DESPITE the advent of "Listen Again", and downloadable podcasts,
much of radio broadcasting is still about schedules and routines.
Radio programmes are still time-sensitive; and we, as listeners,
are equally sensitive to the shifts in pace and format which they
provide.
That is why the broadcasting, as part of last Friday's D-Day
anniversary, of historic news bulletins, at the time and in the
form they originally went out 70 years ago, proved such an
effective strategy for remembrance.
Most were re-recorded for this Radio 4 project, by British
actors with the plummiest voices available: Benedict Cumberbatch,
Sir Patrick Stewart, and Toby Jones. But at midday on Friday, the
Beeb managed to resurrect the original John Snagge broadcast, and
in that voice rang the barely suppressed tones of a patriotic
rhetoric that must have come straight from the big man with the
cigar.
The elision between the pronouncements of Eisenhower and
Churchill and the BBC's own account is imperceptible: "The
north-western face of Hitler's European fortress" had been
attacked, the BBC solemnly intoned; and Eisenhower promised to all
oppressed nations that "the hour of your liberation is
approaching."
Stirring as all this is, one cannot but compare the reports of
Allied success ("The fire of the shore batteries has been largely
quelled;" "The obstacles . . . have not proved as difficult as was
apprehended") with reports from the action.
Courtesy of World Service's Witness: Broadcasting D-Day
(Friday), we were able to make our own comparisons. These accounts,
from the likes of Richard Dimbleby and Alan Melville, constitute
some of the most impressive war reporting you are likely to
hear.
Compare, too, those official broadcasts with the accounts of
servicemen interviewed by Paddy O'Connell in D-Day: A family
affair (Radio 4, Friday), in which O'Connell met members of 47
Royal Marine Commando, with whom his father had served. Their
version of D-Day is an unhappy one; it was a disaster from thestart
- 60 men were lost before landing.
But this programme's strength was that it was not about old
men's war stories. It opened with a rumbustious version of a song
with the lines "She lays her wreath and roses In the merry month of
May": an odd cross-breed between a pub ditty and a song of
remembrance.
And this alternative type of remembrance was the theme of
O'Connell's documentary. The responsibility of the living was to
enjoy the life denied to those young men whom they served
alongside. "We've done our weeping," one of them said.

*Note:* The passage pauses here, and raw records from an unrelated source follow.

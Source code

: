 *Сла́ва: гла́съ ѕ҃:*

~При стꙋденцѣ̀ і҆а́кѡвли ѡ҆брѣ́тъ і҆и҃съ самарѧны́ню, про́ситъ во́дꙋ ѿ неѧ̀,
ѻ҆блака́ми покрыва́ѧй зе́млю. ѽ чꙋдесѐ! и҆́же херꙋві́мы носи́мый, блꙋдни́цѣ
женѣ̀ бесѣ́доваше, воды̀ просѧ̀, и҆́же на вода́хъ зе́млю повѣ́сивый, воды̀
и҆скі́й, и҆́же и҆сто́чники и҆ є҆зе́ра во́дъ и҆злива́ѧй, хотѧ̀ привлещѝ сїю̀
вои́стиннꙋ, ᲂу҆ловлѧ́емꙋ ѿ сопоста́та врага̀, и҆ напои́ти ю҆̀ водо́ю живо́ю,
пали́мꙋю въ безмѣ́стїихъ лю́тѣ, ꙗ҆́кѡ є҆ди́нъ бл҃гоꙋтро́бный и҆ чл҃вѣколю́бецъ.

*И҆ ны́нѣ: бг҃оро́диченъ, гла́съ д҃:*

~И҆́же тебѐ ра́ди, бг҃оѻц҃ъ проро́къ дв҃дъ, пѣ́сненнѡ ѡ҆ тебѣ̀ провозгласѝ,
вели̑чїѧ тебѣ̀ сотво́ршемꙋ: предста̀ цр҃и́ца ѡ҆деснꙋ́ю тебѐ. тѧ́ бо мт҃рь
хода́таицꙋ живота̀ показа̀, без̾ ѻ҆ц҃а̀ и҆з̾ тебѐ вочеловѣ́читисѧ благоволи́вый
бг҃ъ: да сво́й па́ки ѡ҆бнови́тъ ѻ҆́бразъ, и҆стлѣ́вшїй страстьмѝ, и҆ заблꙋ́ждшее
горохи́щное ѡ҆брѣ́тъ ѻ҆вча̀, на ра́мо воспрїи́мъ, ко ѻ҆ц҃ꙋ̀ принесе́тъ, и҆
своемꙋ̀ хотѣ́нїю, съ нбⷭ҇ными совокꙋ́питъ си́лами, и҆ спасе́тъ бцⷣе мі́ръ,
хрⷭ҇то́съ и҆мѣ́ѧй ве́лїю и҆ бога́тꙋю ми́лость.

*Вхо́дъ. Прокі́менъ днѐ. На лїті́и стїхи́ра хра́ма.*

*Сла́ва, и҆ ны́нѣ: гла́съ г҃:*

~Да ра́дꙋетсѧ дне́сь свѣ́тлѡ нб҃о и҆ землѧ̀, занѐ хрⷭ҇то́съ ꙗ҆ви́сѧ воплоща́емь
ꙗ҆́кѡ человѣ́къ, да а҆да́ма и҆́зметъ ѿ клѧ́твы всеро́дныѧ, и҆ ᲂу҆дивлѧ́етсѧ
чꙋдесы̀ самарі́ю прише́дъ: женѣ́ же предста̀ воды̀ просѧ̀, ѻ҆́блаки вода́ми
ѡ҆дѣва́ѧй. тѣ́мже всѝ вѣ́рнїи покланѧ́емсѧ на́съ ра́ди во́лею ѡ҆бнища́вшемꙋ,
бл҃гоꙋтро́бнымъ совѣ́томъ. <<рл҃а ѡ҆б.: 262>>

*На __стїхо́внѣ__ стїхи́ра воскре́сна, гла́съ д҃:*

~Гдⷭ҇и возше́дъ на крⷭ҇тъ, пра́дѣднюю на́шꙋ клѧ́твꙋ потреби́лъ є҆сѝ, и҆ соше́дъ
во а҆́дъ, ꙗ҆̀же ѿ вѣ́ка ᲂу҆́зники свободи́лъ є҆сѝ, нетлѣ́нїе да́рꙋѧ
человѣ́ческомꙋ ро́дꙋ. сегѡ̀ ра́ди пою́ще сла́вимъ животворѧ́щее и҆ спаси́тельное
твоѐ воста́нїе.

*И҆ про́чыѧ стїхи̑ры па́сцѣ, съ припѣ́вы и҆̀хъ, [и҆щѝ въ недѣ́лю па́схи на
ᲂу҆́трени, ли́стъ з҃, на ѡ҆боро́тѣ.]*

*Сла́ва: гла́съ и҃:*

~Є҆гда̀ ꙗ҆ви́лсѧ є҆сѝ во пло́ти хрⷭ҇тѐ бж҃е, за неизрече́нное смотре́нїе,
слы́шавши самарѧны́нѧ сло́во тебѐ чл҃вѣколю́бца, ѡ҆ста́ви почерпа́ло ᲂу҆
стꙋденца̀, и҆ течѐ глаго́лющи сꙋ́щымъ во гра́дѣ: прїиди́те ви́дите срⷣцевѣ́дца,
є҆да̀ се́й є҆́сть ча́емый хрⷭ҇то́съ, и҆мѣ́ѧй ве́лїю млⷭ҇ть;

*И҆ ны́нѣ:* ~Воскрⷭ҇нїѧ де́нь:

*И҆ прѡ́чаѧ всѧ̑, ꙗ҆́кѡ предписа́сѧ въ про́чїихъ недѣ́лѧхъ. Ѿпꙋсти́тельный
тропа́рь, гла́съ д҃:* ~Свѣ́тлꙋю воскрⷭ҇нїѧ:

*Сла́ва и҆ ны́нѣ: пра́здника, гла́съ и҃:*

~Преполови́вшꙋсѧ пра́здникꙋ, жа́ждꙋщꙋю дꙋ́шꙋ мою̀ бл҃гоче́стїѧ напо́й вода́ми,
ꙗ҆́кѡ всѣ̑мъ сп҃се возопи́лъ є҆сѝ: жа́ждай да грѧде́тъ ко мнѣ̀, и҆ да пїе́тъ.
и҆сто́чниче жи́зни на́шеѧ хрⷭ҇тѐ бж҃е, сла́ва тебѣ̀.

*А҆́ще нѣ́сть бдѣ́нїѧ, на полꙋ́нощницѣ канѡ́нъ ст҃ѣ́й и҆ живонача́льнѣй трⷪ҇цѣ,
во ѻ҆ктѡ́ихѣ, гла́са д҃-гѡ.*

Yet it would be an adamantine heart indeed that was not moved by
the caller to the Radio 5 Live show Victoria Derbyshire,
on Friday morning. Gordon signed up, against his mother's wishes,
aged 17; and, as a mine-clearer on the Normandy beaches a few days
after D-Day, saw many colleagues killed.
But his thoughts that day were with the three German soldiers he
encountered. None was more than 15, but they had already seen
action on the Russian front. Frostbite and lost fingers bore
witness to an adolescence lost to war.